▸ Task details:
Look through the lines below; wherever the word "image" appears, copy that line.
[Start of section]
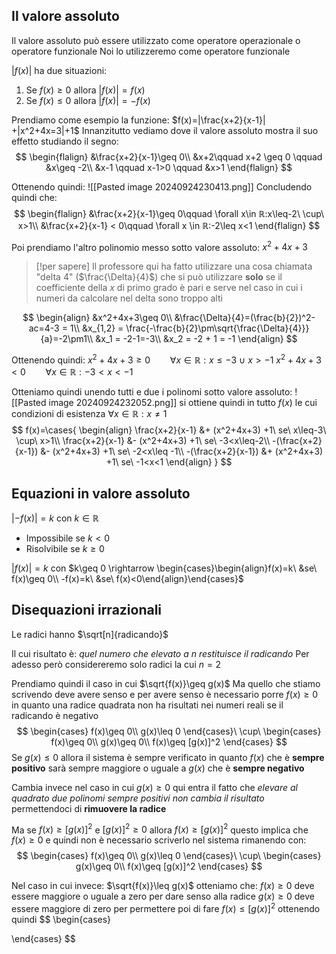 ## Il valore assoluto
Il valore assoluto può essere utilizzato come operatore operazionale o operatore funzionale
Noi lo utilizzeremo come operatore funzionale

$|f(x)|$ ha due situazioni:
1. Se $f(x) \geq 0$ allora $|f(x)|=f(x)$
2. Se $f(x)\leq0$ allora $|f(x)| = -f(x)$

Prendiamo come esempio la funzione:
$f(x)=|\frac{x+2}{x-1}| +|x^2+4x=3|+1$
Innanzitutto vediamo dove il valore assoluto mostra il suo effetto studiando il segno:
$$
\begin{flalign}
&\frac{x+2}{x-1}\geq 0\\
&x+2\qquad x+2 \geq 0 \qquad &x\geq -2\\
&x-1 \qquad x-1>0 \qquad &x>1
\end{flalign}
$$

Ottenendo quindi:
![[Pasted image 20240924230413.png]]
Concludendo quindi che:
$$
\begin{flalign}
&\frac{x+2}{x-1}\geq 0\qquad \forall x\in ℝ:x\leq-2\ \cup\ x>1\\
&\frac{x+2}{x-1} < 0\qquad \forall x \in ℝ:-2\leq x<1
\end{flalign}
$$

Poi prendiamo l'altro polinomio messo sotto valore assoluto:
$x^2+4x+3$
> [!per sapere]
> Il professore qui ha fatto utilizzare una cosa chiamata "delta 4" ($\frac{\Delta}{4}$) che si può utilizzare **solo** se il coefficiente della $x$ di primo grado è pari e serve nel caso in cui i numeri da calcolare nel delta sono troppo alti

$$
\begin{align}
&x^2+4x+3\geq 0\\
&\frac{\Delta}{4}=(\frac{b}{2})^2-ac=4-3 = 1\\
&x_{1,2} = \frac{-\frac{b}{2}\pm\sqrt{\frac{\Delta}{4}}}{a}=-2\pm1\\
&x_1 = -2-1=-3\\
&x_2 = -2 + 1 = -1
\end{align}
$$

Ottenendo quindi:
$x^2+4x+3\geq0\qquad \forall x\in ℝ:x\leq-3\ \cup\ x> -1$
$x^2+4x+3<0\qquad\forall x \in ℝ:-3<x< -1$

Otteniamo quindi unendo tutti e due i polinomi sotto valore assoluto:
![[Pasted image 20240924232052.png]]
si ottiene quindi in tutto $f(x)$ le cui condizioni di esistenza $\forall x\in ℝ:x\neq1$
$$
f(x)=\cases{
\begin{align}
\frac{x+2}{x-1} &+ (x^2+4x+3) +1\ se\ x\leq-3\ \cup\ x>1\\
\frac{x+2}{x-1} &- (x^2+4x+3) +1\ se\ -3<x\leq-2\\
-(\frac{x+2}{x-1}) &- (x^2+4x+3) +1\ se\ -2<x\leq -1\\
-(\frac{x+2}{x-1}) &+ (x^2+4x+3) +1\ se\ -1<x<1
\end{align}
}
$$

## Equazioni in valore assoluto
$|-f(x)|=k$ con $k\in ℝ$
- Impossibile se $k<0$
- Risolvibile se $k\geq 0$

$|f(x)|= k$ con $k\geq 0 \rightarrow \begin{cases}\begin{align}f(x)=k\ &se\ f(x)\geq 0\\ -f(x)=k\ &se\ f(x)<0\end{align}\end{cases}$

## Disequazioni irrazionali
Le radici hanno
$\sqrt[n]{radicando}$

Il cui risultato è: *quel numero che elevato a $n$ restituisce il $radicando$*
Per adesso però considereremo solo radici la cui $n=2$

Prendiamo quindi il caso in cui 
$\sqrt{f(x)}\geq g(x)$
Ma quello che stiamo scrivendo deve avere senso e per avere senso è necessario porre $f(x)\geq 0$ in quanto una radice quadrata non ha risultati nei numeri reali se il radicando è negativo
$$
\begin{cases}
f(x)\geq 0\\
g(x)\leq 0
\end{cases}\ \cup\ \begin{cases}
f(x)\geq 0\\
g(x)\geq 0\\
f(x)\geq [g(x)]^2
\end{cases}
$$
Se $g(x)\leq 0$ allora il sistema è sempre verificato in quanto $f(x)$ che è **sempre positivo** sarà sempre maggiore o uguale a $g(x)$ che è **sempre negativo**

Cambia invece nel caso in cui $g(x)\geq0$ qui entra il fatto che *elevare al quadrato due polinomi sempre positivi non cambia il risultato* permettendoci di **rimuovere la radice**

Ma se $f(x) \geq [g(x)]^2$ e $[g(x)]^2\geq0$ allora $f(x)\geq[g(x)]^2$ questo implica che $f(x)\geq 0$ e quindi non è necessario scriverlo nel sistema rimanendo con:
$$
\begin{cases}
f(x)\geq 0\\
g(x)\leq 0
\end{cases}\ 
\cup\ 
\begin{cases}
g(x)\geq 0\\
f(x)\geq [g(x)]^2
\end{cases}
$$

Nel caso in cui invece:
$\sqrt{f(x)}\leq g(x)$
otteniamo che:
$f(x)\geq 0$ deve essere maggiore o uguale a zero per dare senso alla radice
$g(x)\geq0$ deve essere maggiore di zero per permettere poi di fare
$f(x)\leq[g(x)]^2$
ottenendo quindi
$$
\begin{cases}

\end{cases}
$$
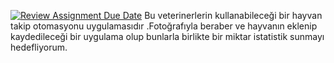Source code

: [![Review Assignment Due Date](https://classroom.github.com/assets/deadline-readme-button-24ddc0f5d75046c5622901739e7c5dd533143b0c8e959d652212380cedb1ea36.svg)](https://classroom.github.com/a/QA5O9x4M)
Bu veterinerlerin kullanabileceği bir hayvan takip otomasyonu uygulamasıdır .Fotoğrafıyla beraber ve hayvanın eklenip kaydedileceği bir uygulama olup bunlarla birlikte bir miktar istatistik sunmayı hedefliyorum.
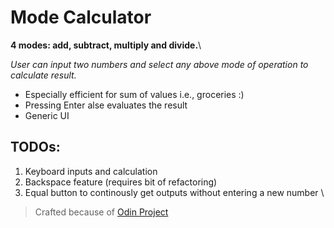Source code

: # Mode Calculator 
**4 modes: add, subtract, multiply and divide.**\

*User can input two numbers and select any above mode of operation to calculate result.*
- Especially efficient for sum of values i.e., groceries :)
- Pressing Enter alse evaluates the result
- Generic UI

## TODOs:
1. Keyboard inputs and calculation
2. Backspace feature (requires bit of refactoring)
3. Equal button to continously get outputs without entering a new number \


>Crafted because of [Odin Project](theOdinProject.com)
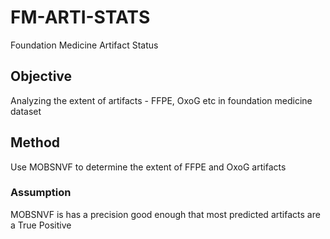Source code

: # FM-ARTI-STATS

Foundation Medicine Artifact Status

## Objective

Analyzing the extent of artifacts - FFPE, OxoG etc in foundation medicine dataset

## Method

Use MOBSNVF to determine the extent of FFPE and OxoG artifacts

### Assumption

MOBSNVF is has a precision good enough that most predicted artifacts are a True Positive




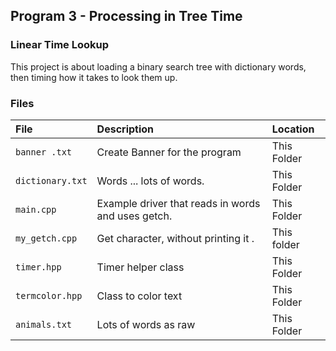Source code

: ## Program 3 - Processing in Tree Time



### Linear Time Lookup

This project is about loading a binary search tree with dictionary words, then timing how it takes to look them up. 
### Files

| File             | Description                                        | Location    |
| :--------------- | :------------------------------------------------- | :---------- |
| `banner .txt  `  | Create Banner for the program                      | This Folder |
| `dictionary.txt` | Words ... lots of words.                           | This Folder |
| `main.cpp`       | Example driver that reads in words and uses getch. | This Folder |
| `my_getch.cpp`   | Get character, without printing it .               | This folder |
| `timer.hpp`      | Timer helper class                                 | This Folder |
| `termcolor.hpp`  | Class to color text                                | This Folder |
| `animals.txt  `  | Lots of words as raw                               | This Folder |


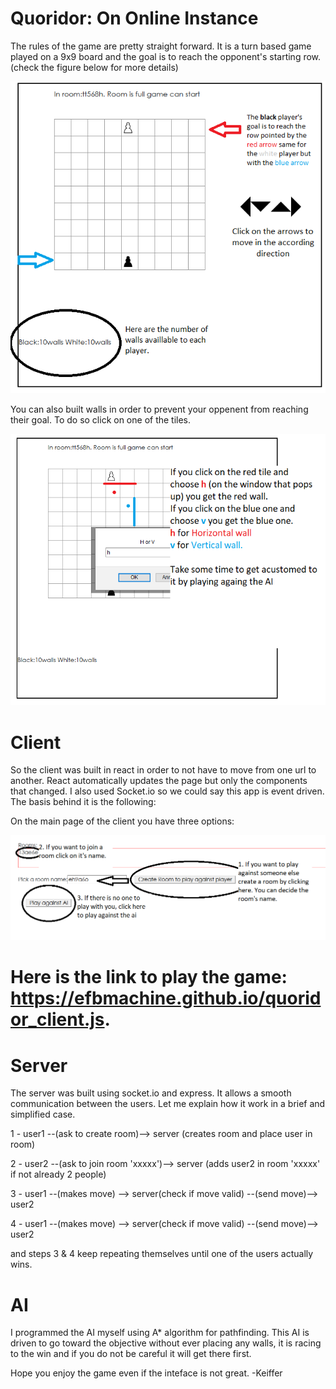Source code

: # Quoridor: On Online Instance
The rules of the game are pretty straight forward. It is a turn based game played on a 9x9 board and the goal is to reach the opponent's starting row. (check the figure below for more details)



![](figure1.png)


You can also built walls in order to prevent your oppenent from reaching their goal. To do so click on one of the tiles.

![](figure2.png)       



# Client

So the client was built in react in order to not have to move from one url to another.
React automatically updates the page but only the components that changed.
I also used Socket.io so we could say this app is event driven. The basis behind it is the following:

On the main page of the client you have three options:

![](figure3.png)


# Here is the link to play the game: https://efbmachine.github.io/quoridor_client.js.



# Server

The server was built using socket.io and express. It allows a smooth communication between the users.
Let me explain how it work in a brief and simplified case.
    
   1 - user1 --(ask to create room)-->  server (creates room and place user in room)
    
   2 - user2 --(ask to join room 'xxxxx')--> server (adds user2 in room 'xxxxx' if not already 2 people)
    
   3 - user1  --(makes move) -->  server(check if move valid) --(send move)--> user2
    
   4 - user1  --(makes move) -->  server(check if move valid) --(send move)--> user2
    
and steps 3 & 4 keep repeating themselves until one of the users actually wins.        


# AI

I programmed the AI myself using A* algorithm for pathfinding. This AI is driven to go toward the objective without ever placing any walls, it is racing to the win and if you do not be careful it will get there first.



Hope you enjoy the game even if the inteface is not great.
    -Keiffer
[End of section]
▸ Solution to this problem:
![[Pasted image 20240924230413.png]]
![[Pasted image 20240924232052.png]]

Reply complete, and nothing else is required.